Cateterismo cardíaco 
- cateterismo cardíaco com medida de pressões em câmaras esquerdas e direitas deve serrealizado quando os testes não invasivos são inconclusivos ou quando há discrepância entre a clínica e os achados do ecocardiograma.
- cineangiocoronariografia fica reservada aos pacientes com suspeita de doença arterial coronariana (DAC) ou com programação cirúrgica e fatores de risco para coronariopatia (homens acima de 40 anos e mulheres após menopausa ou com mais de um fator de risco para DAC).
4 - Conduta
Farmacológica
- as medicações utilizadas para controle de sintomas são indicadas nos pacientes com EM significativa que estão aguardando intervenção ou naqueles que apresentam contraindicação às diferentes formas de intervenção.
- Quando há necessidade de controle sintomático, é importante que o paciente seja aderente à restrição hídrica e salina.
- Drogas cronotrópicas negativas e diuréticos são importantes no tratamento clínico sintomático.
- Betabloqueadores e bloqueadores de canais de cálcio podem ser utilizados para diminuição da frequência cardíaca, contribuindo para aumento do tempo diastólico e para o aumento do tempo de esvaziamento atrial, com consequente diminuição da PAE ao final da diástole.
- Os diuréticos diminuem a congestão pulmonar ocasionada pelo aumento da PAE. Digitálicos podem ser usados como terapia adjuvante no controle da frequência cardíaca em pacientes com FA ou disfunção ventricular.
- Devem ser mantidas as profilaxias para febre reumática e endocardite infecciosa. A profilaxia para febre reumática nos pacientes com EM crônica deve ocorrer até pelo menos os 40 anos de idade, com penicilina benzatina na dose de 1.200.000 UI intramuscular a cada 21 dias (a cada 15 dias nos primeiros 2 anos após o surto reumático).
- Como a EM ocorre predominantemente em pacientes do sexo feminino e seus sintomas podem frequentemente surgir ainda em idade fértil, é importante que essas pacientes recebam aconselhamento familiar, incluindo a indicação de métodos contraceptivos. Com o aumento da volemia e do débito cardíaco que ocorrem durante a gravidez, pode haver descompensação dessas pacientes nesse período.
- anticoagulação deve ser iniciada na presença de FA, evento tromboembólico prévio, trombo intracavitário ao ecocardiograma.
Intervencionista 
(Indicação do alívio mecânico da estenose mitral por valvuloplastia mitral percutânea por cateter balão (VMCB) e a cirurgia (comissurotomia mitral ou troca valvar).
Valvuloplastia mitral percutânea por cateter balão (VMCB)

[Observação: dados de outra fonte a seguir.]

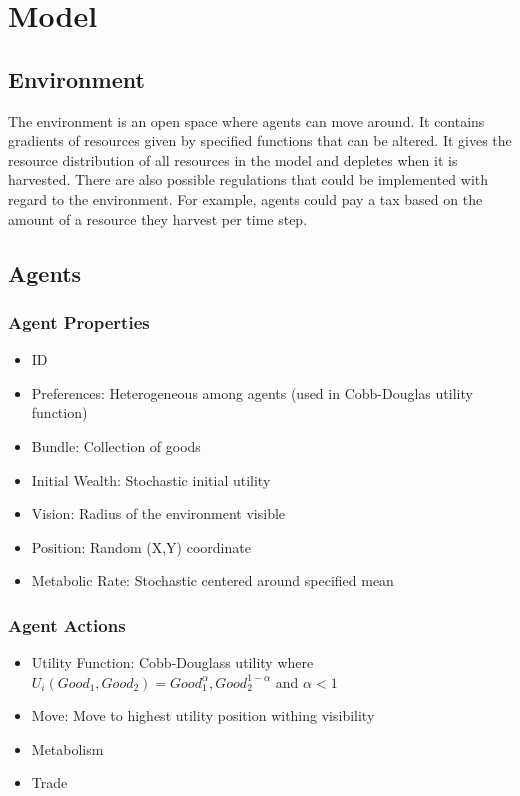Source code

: \documentclass{article}
\begin{document}
\section{Model}

\subsection{Environment}
The environment is an open space where agents can move around. It contains gradients of resources given by specified functions that can be altered. It gives the resource distribution of all resources in the model and depletes when it is harvested. There are also possible regulations that could be implemented with regard to the environment. For example, agents could pay a tax based on the amount of a resource they harvest per time step.

\subsection{Agents}

\subsubsection{Agent Properties}
\begin{itemize}
    \item ID
    \item Preferences: Heterogeneous among agents (used in Cobb-Douglas utility function)
    \item Bundle: Collection of goods
    \item Initial Wealth: Stochastic initial utility
    \item Vision: Radius of the environment visible
    \item Position: Random (X,Y) coordinate
    \item Metabolic Rate: Stochastic centered around specified mean
\end{itemize}

\subsubsection{Agent Actions}
\begin{itemize}
    \item Utility Function: Cobb-Douglass utility where $U_i(Good_1, Good_2) = Good_1^{\alpha}, Good_2^{1-\alpha}$ and $\alpha < 1$
    \item Move: Move to highest utility position withing visibility
    \item Metabolism
    \item Trade
\end{itemize}
\end{document}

- tratamento de escolha para os pacientes com EM moderada a importante que apresentam indicação de intervenção, na ausência de contraindicações.
- contraindicações: anatomia valvar desfavorável, insuficiência mitral moderada a importante, trombo em átrio esquerdo, presença de outras valvopatias com indicação de tratamento cirúrgico, e doença arterial crônica associada com indicação de cirurgia.
Tratamento cirúrgico
- reservada para pacientes sintomáticos com contraindicações à VMCB.
- primeira opção de tratamento intervencionista quando houver necessidade de cirurgia sobre a valva aórtica ou tricúspide, ou também na presença de coronariopatia obstrutiva.
- Quando indicada, é possível optar pela comissurotomia aberta ou troca valvar mitral.
- A troca valvar por prótese biológica ou mecânica fica reservada para os casos em que a anatomia valvar não permite que a valva seja preservada.